Petition - Deadline Relief for Longest Results

Svenie25
Svenie25
Joined: 21 Mar 05
Posts: 139
Credit: 2436862
RAC: 0

RE: The deadline (actually

Message 70024 in response to message 70023

Quote:

The deadline (actually its "length") is a property of the workunit and thus inserted by the workunit generator at time of creating the workunit, nothing is known (and necessary to know) about the host they will later be assigned to. The workunit generator, however, knows about the "size" of a workunit that is reflected by the number of credits that will finally be granted for it. A variable deadline would be derived from this "size" of the workunit, not from any info about any host.

Would this concept of a variable deadline be desirable?

BM

I think so. This should be the same system at SETI, I think. Ther is also a variable deadline from the size of the WU.

Alinator
Alinator
Joined: 8 May 05
Posts: 927
Credit: 9352143
RAC: 0

RE: The deadline (actually

Message 70025 in response to message 70023

Quote:

The deadline (actually its "length") is a property of the workunit and thus inserted by the workunit generator at time of creating the workunit, nothing is known (and necessary to know) about the host they will later be assigned to. The workunit generator, however, knows about the "size" of a workunit that is reflected by the number of credits that will finally be granted for it.
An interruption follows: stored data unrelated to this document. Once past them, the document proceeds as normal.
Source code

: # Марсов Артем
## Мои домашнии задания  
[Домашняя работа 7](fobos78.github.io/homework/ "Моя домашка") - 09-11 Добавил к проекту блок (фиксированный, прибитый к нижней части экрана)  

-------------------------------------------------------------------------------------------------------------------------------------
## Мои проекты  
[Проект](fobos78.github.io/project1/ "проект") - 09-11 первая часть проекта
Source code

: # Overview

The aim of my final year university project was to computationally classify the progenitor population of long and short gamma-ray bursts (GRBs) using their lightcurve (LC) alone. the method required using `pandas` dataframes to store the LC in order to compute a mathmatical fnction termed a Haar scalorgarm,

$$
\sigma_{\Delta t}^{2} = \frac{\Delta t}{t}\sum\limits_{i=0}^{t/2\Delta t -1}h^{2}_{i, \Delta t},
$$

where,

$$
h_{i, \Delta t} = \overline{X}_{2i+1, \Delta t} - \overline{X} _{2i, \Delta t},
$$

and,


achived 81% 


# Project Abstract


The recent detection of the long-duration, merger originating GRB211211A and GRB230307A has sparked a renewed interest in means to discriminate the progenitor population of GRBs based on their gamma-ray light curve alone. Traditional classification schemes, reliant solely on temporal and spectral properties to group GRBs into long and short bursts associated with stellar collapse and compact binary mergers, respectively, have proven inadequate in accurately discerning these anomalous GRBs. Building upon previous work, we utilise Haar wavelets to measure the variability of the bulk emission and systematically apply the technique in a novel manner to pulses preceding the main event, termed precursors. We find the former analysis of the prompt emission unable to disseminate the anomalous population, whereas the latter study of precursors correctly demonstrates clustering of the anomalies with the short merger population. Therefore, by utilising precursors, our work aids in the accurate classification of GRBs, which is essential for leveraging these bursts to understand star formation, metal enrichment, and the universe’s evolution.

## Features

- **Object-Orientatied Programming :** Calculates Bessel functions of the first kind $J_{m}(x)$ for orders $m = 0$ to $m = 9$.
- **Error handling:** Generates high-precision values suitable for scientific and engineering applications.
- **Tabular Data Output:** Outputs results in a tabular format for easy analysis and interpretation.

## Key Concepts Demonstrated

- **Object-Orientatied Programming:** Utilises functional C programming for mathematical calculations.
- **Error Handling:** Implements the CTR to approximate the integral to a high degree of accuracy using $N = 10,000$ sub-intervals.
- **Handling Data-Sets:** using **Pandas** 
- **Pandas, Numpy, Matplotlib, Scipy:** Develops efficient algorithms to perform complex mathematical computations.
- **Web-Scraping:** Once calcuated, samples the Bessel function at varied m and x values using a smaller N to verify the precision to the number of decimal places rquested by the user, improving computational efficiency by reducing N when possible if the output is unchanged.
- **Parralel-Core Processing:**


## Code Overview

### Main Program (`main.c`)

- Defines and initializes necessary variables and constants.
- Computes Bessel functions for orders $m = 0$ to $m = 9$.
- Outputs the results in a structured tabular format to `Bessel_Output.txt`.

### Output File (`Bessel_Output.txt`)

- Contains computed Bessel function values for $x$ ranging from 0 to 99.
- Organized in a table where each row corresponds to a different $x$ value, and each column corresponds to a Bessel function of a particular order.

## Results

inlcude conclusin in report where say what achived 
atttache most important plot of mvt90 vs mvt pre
A variable deadline would be derived from this "size" of the workunit, not from any info about any host.

Would this concept of a variable deadline be desirable?

BM

Agreed, and when the scheduler decides whether or not to send a given WU to host it has the reported performance and other metrics for the host to use for that purpose.

However, keep in mind you would only 'need' to use variable deadlines if you intended to send the whole spectrum of template frequencies to all hosts so that the tightness factor was constant over that range.

If you were to stick with the 'slowhost/fasthost' method used in S5R1/I, then the main factor would be the trigger points for the ranges. Of course the downside to that with a fixed two week deadline is you will progressively raise the bar for who can participate as the work gets 'tougher'. IOW's slowhosts would only be able to run a smaller fraction of the work, all other things being equal.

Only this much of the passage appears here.